Stand: Press-Fit Construction Kit

Overview

When shot glasses are creating a mess on your desk, the only reasonable solution is to create a shot glass stand using press fit cardboard pieces.

Press-Fit Kit

Deisgn

I designed the stand in SolidWorks. It consists of 2 long pieces with the text "SHOTS?" and a drawing of martini glasses. The other 11 pieces (creating 10 shot glass spaces) connect into the main long pieces.

Press-Fit Kit

Laser Cutting

Besides cleaning the lens before virtually every cut, the laser cutter wasn't very difficult to use. I'd recommend trying out your press-fit to get the right dimensions before cutting out the whole job. I imported my .dxf files into CorelDRAW before sending them to the machine.

Laser Cutting (Cont'd)

After a few test runs, I finally cut out all the parts. Interestingly, the letter "O" in "SHOTS" was initially just two round cuts, so it didn't turn out to well. I had to go back into the drawing to create supports for the center circle.

Press-Fit Kit

Assembly

The cardboard pieces fit nicely together and the structure was reasonable sturdy. I could afford to make the stubs a little bigger than the holes becasue the cardboard was so compressible.

Even though the project was meant to be created with cardboard, I decided to try it out in acrylic.
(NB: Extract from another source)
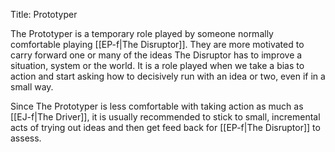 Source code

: Title: Prototyper

The Prototyper is a temporary role played by someone normally comfortable playing [[EP-f|The Disruptor]]. They are more motivated to carry forward one or many of the ideas The Disruptor has to improve a situation, system or the world. It is a role played when we take a bias to action and start asking how to decisively run with an idea or two, even if in a small way.

Since The Prototyper is less comfortable with taking action as much as [[EJ-f|The Driver]], it is usually recommended to stick to small, incremental acts of trying out ideas and then get feed back for [[EP-f|The Disruptor]] to assess.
The cardboard served as a great prototyping material for laser cutting.

Press-Fit Kit

Extra: Acrylic

I used 1/8" acrylic, since it was the most similar in thickness to the cardboard. I had to adjust my settings for the cutting speed, power, and frequency till I got it just right. Just when I thought it was finally okay, the pieces didn't separate from the board; the acrylic cut-outs appeared to melt back into the frame after a few minutes.

Getting the right dimensions for a good press-fit was also much harder; acrylic doesn't compress the way cardboard does.

Press-Fit Kit

End

I finally got it all set up. The acrylic structure was much more shaky than the cardboard one. I put some LED shot glasses into the stand for effect and here is the result!

The text isn't very visible in the photo. Nonetheless, I was impressed with the final result and I'm excited to create more things using the laser cutter!